Below are records to print word for word; include none of their pictures.

*** Opening of Provided data ***

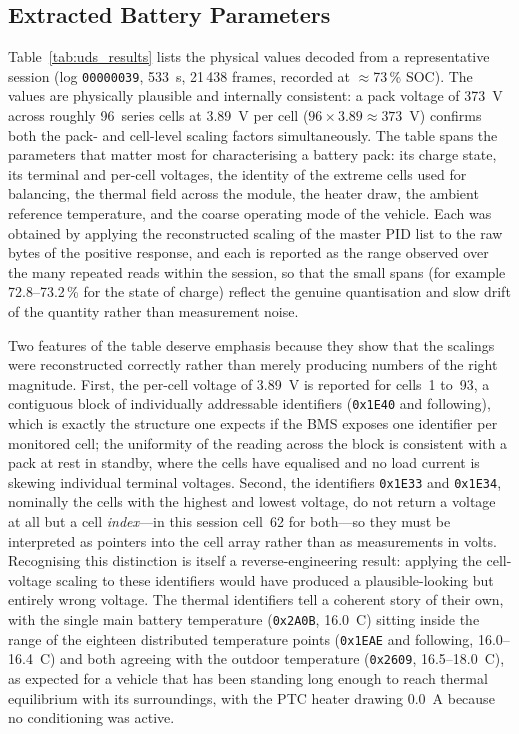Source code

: \documentclass[11pt,a4paper,oneside,parskip=half]{scrreprt}
\providecommand{\hex}{}\renewcommand{\hex}[1]{\texttt{0x#1}}
\begin{document}
\subsection{Extracted Battery Parameters}
Table~\ref{tab:uds_results} lists the physical values decoded from a representative session (log \texttt{00000039}, 533~s, 21\,438 frames, recorded at $\approx$73\,\% SOC). The values are physically plausible and internally consistent: a pack voltage of 373~V across roughly 96~series cells at 3.89~V per cell ($96\times3.89\approx373$~V) confirms both the pack- and cell-level scaling factors simultaneously. The table spans the parameters that matter most for characterising a battery pack: its charge state, its terminal and per-cell voltages, the identity of the extreme cells used for balancing, the thermal field across the module, the heater draw, the ambient reference temperature, and the coarse operating mode of the vehicle. Each was obtained by applying the reconstructed scaling of the master PID list to the raw bytes of the positive response, and each is reported as the range observed over the many repeated reads within the session, so that the small spans (for example 72.8--73.2\,\% for the state of charge) reflect the genuine quantisation and slow drift of the quantity rather than measurement noise.

Two features of the table deserve emphasis because they show that the scalings were reconstructed correctly rather than merely producing numbers of the right magnitude. First, the per-cell voltage of 3.89~V is reported for cells~1 to~93, a contiguous block of individually addressable identifiers (\hex{1E40} and following), which is exactly the structure one expects if the BMS exposes one identifier per monitored cell; the uniformity of the reading across the block is consistent with a pack at rest in standby, where the cells have equalised and no load current is skewing individual terminal voltages. Second, the identifiers \hex{1E33} and \hex{1E34}, nominally the cells with the highest and lowest voltage, do not return a voltage at all but a cell \emph{index}---in this session cell~62 for both---so they must be interpreted as pointers into the cell array rather than as measurements in volts. Recognising this distinction is itself a reverse-engineering result: applying the cell-voltage scaling to these identifiers would have produced a plausible-looking but entirely wrong voltage. The thermal identifiers tell a coherent story of their own, with the single main battery temperature (\hex{2A0B}, 16.0~\textdegree C) sitting inside the range of the eighteen distributed temperature points (\hex{1EAE} and following, 16.0--16.4~\textdegree C) and both agreeing with the outdoor temperature (\hex{2609}, 16.5--18.0~\textdegree C), as expected for a vehicle that has been standing long enough to reach thermal equilibrium with its surroundings, with the PTC heater drawing 0.0~A because no conditioning was active.
\end{document}
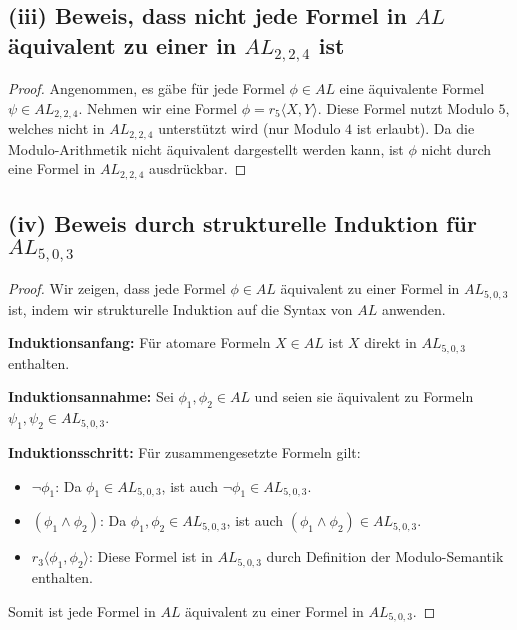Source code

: \documentclass[12pt,a4paper]{article}
\begin{document}
\subsection*{(iii) Beweis, dass nicht jede Formel in $AL$ äquivalent zu einer in $AL_{2,2,4}$ ist}
\begin{proof}
Angenommen, es gäbe für jede Formel $\phi \in AL$ eine äquivalente Formel $\psi \in AL_{2,2,4}$. Nehmen wir eine Formel $\phi = r_5 \langle X, Y \rangle$. Diese Formel nutzt Modulo $5$, welches nicht in $AL_{2,2,4}$ unterstützt wird (nur Modulo $4$ ist erlaubt). Da die Modulo-Arithmetik nicht äquivalent dargestellt werden kann, ist $\phi$ nicht durch eine Formel in $AL_{2,2,4}$ ausdrückbar.
\end{proof}

\subsection*{(iv) Beweis durch strukturelle Induktion für $AL_{5,0,3}$}
\begin{proof}
Wir zeigen, dass jede Formel $\phi \in AL$ äquivalent zu einer Formel in $AL_{5,0,3}$ ist, indem wir strukturelle Induktion auf die Syntax von $AL$ anwenden.

\textbf{Induktionsanfang:} Für atomare Formeln $X \in AL$ ist $X$ direkt in $AL_{5,0,3}$ enthalten.

\textbf{Induktionsannahme:} Sei $\phi_1, \phi_2 \in AL$ und seien sie äquivalent zu Formeln $\psi_1, \psi_2 \in AL_{5,0,3}$.

\textbf{Induktionsschritt:} Für zusammengesetzte Formeln gilt:
\begin{itemize}
    \item $\neg \phi_1$: Da $\phi_1 \in AL_{5,0,3}$, ist auch $\neg \phi_1 \in AL_{5,0,3}$.
    \item $(\phi_1 \land \phi_2)$: Da $\phi_1, \phi_2 \in AL_{5,0,3}$, ist auch $(\phi_1 \land \phi_2) \in AL_{5,0,3}$.
    \item $r_3 \langle \phi_1, \phi_2 \rangle$: Diese Formel ist in $AL_{5,0,3}$ durch Definition der Modulo-Semantik enthalten.
\end{itemize}
Somit ist jede Formel in $AL$ äquivalent zu einer Formel in $AL_{5,0,3}$.
\end{proof}
\end{document}
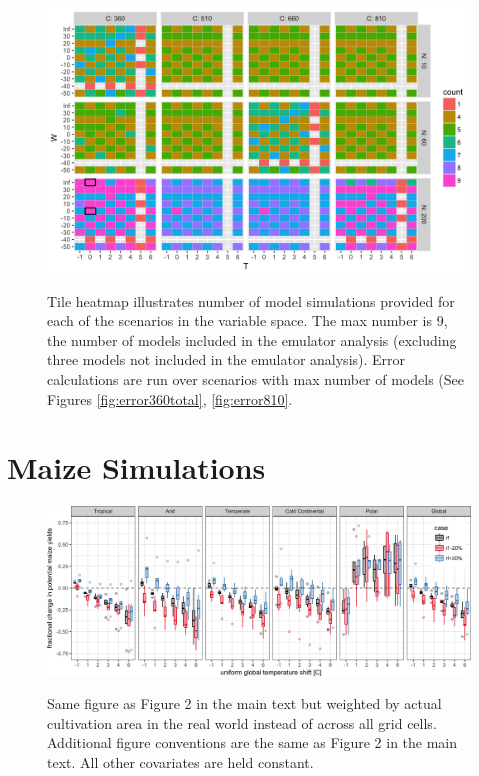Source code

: \documentclass[10pt]{article}
\begin{document}
\begin{figure}[h!]
\includegraphics[width=\textwidth]{s_how_many_simulations.png}\\
\caption{Tile heatmap illustrates number of model simulations provided for each of the scenarios in the variable space. The max number is 9, the number of models included in the emulator analysis (excluding three models not included in the emulator analysis). Error calculations are run over scenarios with max number of models (See Figures \ref{fig:error360total}, \ref{fig:error810}.}
\label{fig:numbersims}
\end{figure}

\clearpage
\section{Maize Simulations}
\begin{figure}[h!]
\includegraphics[width=\textwidth]{s_maize_sim_CG_area_weight_rf.png}\\
\caption{Same figure as Figure 2 in the main text but weighted by actual cultivation area in the real world instead of across all grid cells. Additional figure conventions are the same as Figure 2 in the main text. All other covariates are held constant.}
\label{fig:KGirr_currentcult}
\end{figure}
\end{document}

*** Close of Provided data ***

◆ **Task result**
Source code

: \documentclass[11pt,a4paper,oneside,parskip=half]{scrreprt}
\providecommand{\hex}{}\renewcommand{\hex}[1]{\texttt{0x#1}}
\begin{document}
\subsection{Extracted Battery Parameters}
Table~\ref{tab:uds_results} lists the physical values decoded from a representative session (log \texttt{00000039}, 533~s, 21\,438 frames, recorded at $\approx$73\,\% SOC). The values are physically plausible and internally consistent: a pack voltage of 373~V across roughly 96~series cells at 3.89~V per cell ($96\times3.89\approx373$~V) confirms both the pack- and cell-level scaling factors simultaneously. The table spans the parameters that matter most for characterising a battery pack: its charge state, its terminal and per-cell voltages, the identity of the extreme cells used for balancing, the thermal field across the module, the heater draw, the ambient reference temperature, and the coarse operating mode of the vehicle. Each was obtained by applying the reconstructed scaling of the master PID list to the raw bytes of the positive response, and each is reported as the range observed over the many repeated reads within the session, so that the small spans (for example 72.8--73.2\,\% for the state of charge) reflect the genuine quantisation and slow drift of the quantity rather than measurement noise.

Two features of the table deserve emphasis because they show that the scalings were reconstructed correctly rather than merely producing numbers of the right magnitude. First, the per-cell voltage of 3.89~V is reported for cells~1 to~93, a contiguous block of individually addressable identifiers (\hex{1E40} and following), which is exactly the structure one expects if the BMS exposes one identifier per monitored cell; the uniformity of the reading across the block is consistent with a pack at rest in standby, where the cells have equalised and no load current is skewing individual terminal voltages. Second, the identifiers \hex{1E33} and \hex{1E34}, nominally the cells with the highest and lowest voltage, do not return a voltage at all but a cell \emph{index}---in this session cell~62 for both---so they must be interpreted as pointers into the cell array rather than as measurements in volts. Recognising this distinction is itself a reverse-engineering result: applying the cell-voltage scaling to these identifiers would have produced a plausible-looking but entirely wrong voltage. The thermal identifiers tell a coherent story of their own, with the single main battery temperature (\hex{2A0B}, 16.0~\textdegree C) sitting inside the range of the eighteen distributed temperature points (\hex{1EAE} and following, 16.0--16.4~\textdegree C) and both agreeing with the outdoor temperature (\hex{2609}, 16.5--18.0~\textdegree C), as expected for a vehicle that has been standing long enough to reach thermal equilibrium with its surroundings, with the PTC heater drawing 0.0~A because no conditioning was active.
\end{document}
Source code

: \documentclass[12pt,a4paper]{article}
\begin{document}
\subsection*{(iii) Beweis, dass nicht jede Formel in $AL$ äquivalent zu einer in $AL_{2,2,4}$ ist}
\begin{proof}
Angenommen, es gäbe für jede Formel $\phi \in AL$ eine äquivalente Formel $\psi \in AL_{2,2,4}$. Nehmen wir eine Formel $\phi = r_5 \langle X, Y \rangle$. Diese Formel nutzt Modulo $5$, welches nicht in $AL_{2,2,4}$ unterstützt wird (nur Modulo $4$ ist erlaubt). Da die Modulo-Arithmetik nicht äquivalent dargestellt werden kann, ist $\phi$ nicht durch eine Formel in $AL_{2,2,4}$ ausdrückbar.
\end{proof}

\subsection*{(iv) Beweis durch strukturelle Induktion für $AL_{5,0,3}$}
\begin{proof}
Wir zeigen, dass jede Formel $\phi \in AL$ äquivalent zu einer Formel in $AL_{5,0,3}$ ist, indem wir strukturelle Induktion auf die Syntax von $AL$ anwenden.

\textbf{Induktionsanfang:} Für atomare Formeln $X \in AL$ ist $X$ direkt in $AL_{5,0,3}$ enthalten.

\textbf{Induktionsannahme:} Sei $\phi_1, \phi_2 \in AL$ und seien sie äquivalent zu Formeln $\psi_1, \psi_2 \in AL_{5,0,3}$.

\textbf{Induktionsschritt:} Für zusammengesetzte Formeln gilt:
\begin{itemize}
    \item $\neg \phi_1$: Da $\phi_1 \in AL_{5,0,3}$, ist auch $\neg \phi_1 \in AL_{5,0,3}$.
    \item $(\phi_1 \land \phi_2)$: Da $\phi_1, \phi_2 \in AL_{5,0,3}$, ist auch $(\phi_1 \land \phi_2) \in AL_{5,0,3}$.
    \item $r_3 \langle \phi_1, \phi_2 \rangle$: Diese Formel ist in $AL_{5,0,3}$ durch Definition der Modulo-Semantik enthalten.
\end{itemize}
Somit ist jede Formel in $AL$ äquivalent zu einer Formel in $AL_{5,0,3}$.
\end{proof}
\end{document}
Source code

: \documentclass[10pt]{article}
\begin{document}
\begin{figure}[h!]
\includegraphics[width=\textwidth]{s_how_many_simulations.png}\\
\caption{Tile heatmap illustrates number of model simulations provided for each of the scenarios in the variable space. The max number is 9, the number of models included in the emulator analysis (excluding three models not included in the emulator analysis). Error calculations are run over scenarios with max number of models (See Figures \ref{fig:error360total}, \ref{fig:error810}.}
\label{fig:numbersims}
\end{figure}

\clearpage
\section{Maize Simulations}
\begin{figure}[h!]
\includegraphics[width=\textwidth]{s_maize_sim_CG_area_weight_rf.png}\\
\caption{Same figure as Figure 2 in the main text but weighted by actual cultivation area in the real world instead of across all grid cells. Additional figure conventions are the same as Figure 2 in the main text. All other covariates are held constant.}
\label{fig:KGirr_currentcult}
\end{figure}
\end{document}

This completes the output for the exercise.